All that is a long way of saying: God wins, cancer/Satan loses.
God is so good, I feel SO guilty about having thrown myself a pity party this week. I always say that He is good no matter what, but I’ve been in such a bad, crabby zone lately that it was effortful to convince myself of His awesomeness. But guess what? He loves me anyway! This is evidenced in many ways, not just by healing my cancer.
I often meditate on the fact that He loves me IN SPITE of who I am, not BECAUSE of who I am. I am overcome with gratitude and utter humility just thinking about it. He has chosen me for this journey, molded me, carried me, forgiven me, overlooked my flaws, all to glorify Himself in some way. Can you imagine? A king choosing to be represented by a commoner. A judge entrusting a hardened criminal with his valued possessions. A father selecting his outcast, worthless child to take over his company rather than all the righteous, perfect ones that seemingly deserve it.
I am overcome with joy from my father. I know the doctors will view this is a great outcome from all my medical treatment, but I know better. I know God has healed me, and only time or God himself can convince those with hardened hearts. That’s okay. In the meantime, I have many opportunities to share the news and plan to do just that.
“But now the righteousness of God has been manifested apart from the law, although the Law and the Prophets bear witness to it–the righteousness of God through faith in Jesus Christ for all who believe. For there is no distinction: for all have sinned and fall short of the glory of God, and are justified by his grace as a gift, through the redemption that is in Christ Jesus, whom God put forward as a propitiation by his blood, to be received by faith.” –Romans 3: 21-25.
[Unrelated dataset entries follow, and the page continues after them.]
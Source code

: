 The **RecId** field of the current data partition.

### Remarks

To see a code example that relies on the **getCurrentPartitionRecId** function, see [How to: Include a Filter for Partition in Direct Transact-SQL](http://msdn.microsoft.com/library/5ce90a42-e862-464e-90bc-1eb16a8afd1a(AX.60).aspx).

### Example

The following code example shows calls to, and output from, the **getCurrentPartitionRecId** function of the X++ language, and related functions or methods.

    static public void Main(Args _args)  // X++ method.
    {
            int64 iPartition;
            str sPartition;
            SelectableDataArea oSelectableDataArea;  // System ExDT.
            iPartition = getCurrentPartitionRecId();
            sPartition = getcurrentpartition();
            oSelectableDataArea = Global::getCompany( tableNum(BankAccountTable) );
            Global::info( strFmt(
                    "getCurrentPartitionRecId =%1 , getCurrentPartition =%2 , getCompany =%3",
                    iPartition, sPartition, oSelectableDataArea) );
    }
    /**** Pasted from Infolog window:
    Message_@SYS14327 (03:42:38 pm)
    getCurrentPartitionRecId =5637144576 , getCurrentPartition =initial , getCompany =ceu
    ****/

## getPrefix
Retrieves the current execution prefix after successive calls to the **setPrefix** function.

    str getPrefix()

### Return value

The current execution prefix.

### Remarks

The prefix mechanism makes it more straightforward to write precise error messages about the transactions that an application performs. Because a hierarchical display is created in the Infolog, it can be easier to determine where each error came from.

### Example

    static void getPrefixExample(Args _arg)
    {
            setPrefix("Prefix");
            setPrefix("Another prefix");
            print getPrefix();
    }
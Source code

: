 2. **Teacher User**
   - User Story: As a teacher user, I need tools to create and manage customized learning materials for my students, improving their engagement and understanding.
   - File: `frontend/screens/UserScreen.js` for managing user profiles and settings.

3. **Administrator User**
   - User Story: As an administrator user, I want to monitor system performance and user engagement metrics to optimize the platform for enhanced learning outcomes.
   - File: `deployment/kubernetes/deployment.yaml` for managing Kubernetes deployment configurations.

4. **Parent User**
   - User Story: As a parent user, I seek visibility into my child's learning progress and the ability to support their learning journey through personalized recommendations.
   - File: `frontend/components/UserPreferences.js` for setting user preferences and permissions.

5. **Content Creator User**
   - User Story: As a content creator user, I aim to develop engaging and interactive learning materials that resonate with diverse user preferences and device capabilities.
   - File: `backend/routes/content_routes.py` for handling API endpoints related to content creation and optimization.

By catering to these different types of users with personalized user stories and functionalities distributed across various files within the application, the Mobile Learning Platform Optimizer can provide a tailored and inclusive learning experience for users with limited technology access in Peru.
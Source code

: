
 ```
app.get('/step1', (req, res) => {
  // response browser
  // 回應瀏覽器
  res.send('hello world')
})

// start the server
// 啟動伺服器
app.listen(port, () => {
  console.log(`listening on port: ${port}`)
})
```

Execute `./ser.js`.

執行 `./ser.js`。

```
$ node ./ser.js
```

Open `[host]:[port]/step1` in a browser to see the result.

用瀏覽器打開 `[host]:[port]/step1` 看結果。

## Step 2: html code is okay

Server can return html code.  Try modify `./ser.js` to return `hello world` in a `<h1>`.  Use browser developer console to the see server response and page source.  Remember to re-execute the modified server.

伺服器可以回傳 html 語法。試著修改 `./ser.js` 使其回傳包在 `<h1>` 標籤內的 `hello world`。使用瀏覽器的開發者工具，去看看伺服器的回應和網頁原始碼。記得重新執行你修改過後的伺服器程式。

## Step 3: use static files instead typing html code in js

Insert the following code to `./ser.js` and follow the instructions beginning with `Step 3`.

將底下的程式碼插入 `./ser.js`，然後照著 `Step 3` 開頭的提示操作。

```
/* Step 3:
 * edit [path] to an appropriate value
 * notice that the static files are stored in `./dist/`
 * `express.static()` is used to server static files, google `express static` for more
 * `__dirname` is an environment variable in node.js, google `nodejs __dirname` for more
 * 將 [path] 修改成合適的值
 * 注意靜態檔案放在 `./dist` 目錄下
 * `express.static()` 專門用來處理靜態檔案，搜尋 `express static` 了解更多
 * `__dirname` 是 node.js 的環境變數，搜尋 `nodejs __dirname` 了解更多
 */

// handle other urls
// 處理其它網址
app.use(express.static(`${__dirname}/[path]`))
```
I know I owe a LOT of people phone calls and emails. I plan to reenter the real world soon, and will contact you then. It turns out that hiding out in my room didn’t help that much, but it was worth a try.
I had a PET scan today. I don’t expect to get the results for probably a week, but let’s all keep praying for no cancer at all. At that time I will send all my reports to Mayo and MD Anderson just to update those doctors on everything.
I just noticed that a different version of the Bible (ESV) has a line I didn’t catch in whatever version I used when blogging the other day. This added line sums up a fear i had at the begining of this journey–I was afraid that I would be loud about praying to be healed, because if God chose not to it would make Him look bad. And I’m sure I was at least a bit afraid I would look stupid. I remember my pastor teasing me that I didn’t need to worry about how God looks, so I made an effort to drop it. But the last line below sums up the issue of ourselves being shamed, and somehow it fits into the whole thing. Nice how it’s taken months but He’s showing it to me now when I’m ready to receive it.
Romans 5:3-5, “More than that, we rejoice in our suffering, knowng that suffering produces endurance, and endurance produces character, and character produces hope, and hope does NOT put us to SHAME, because God’s love has been poured into our hearts through the Holy Spirit who has been given to us.”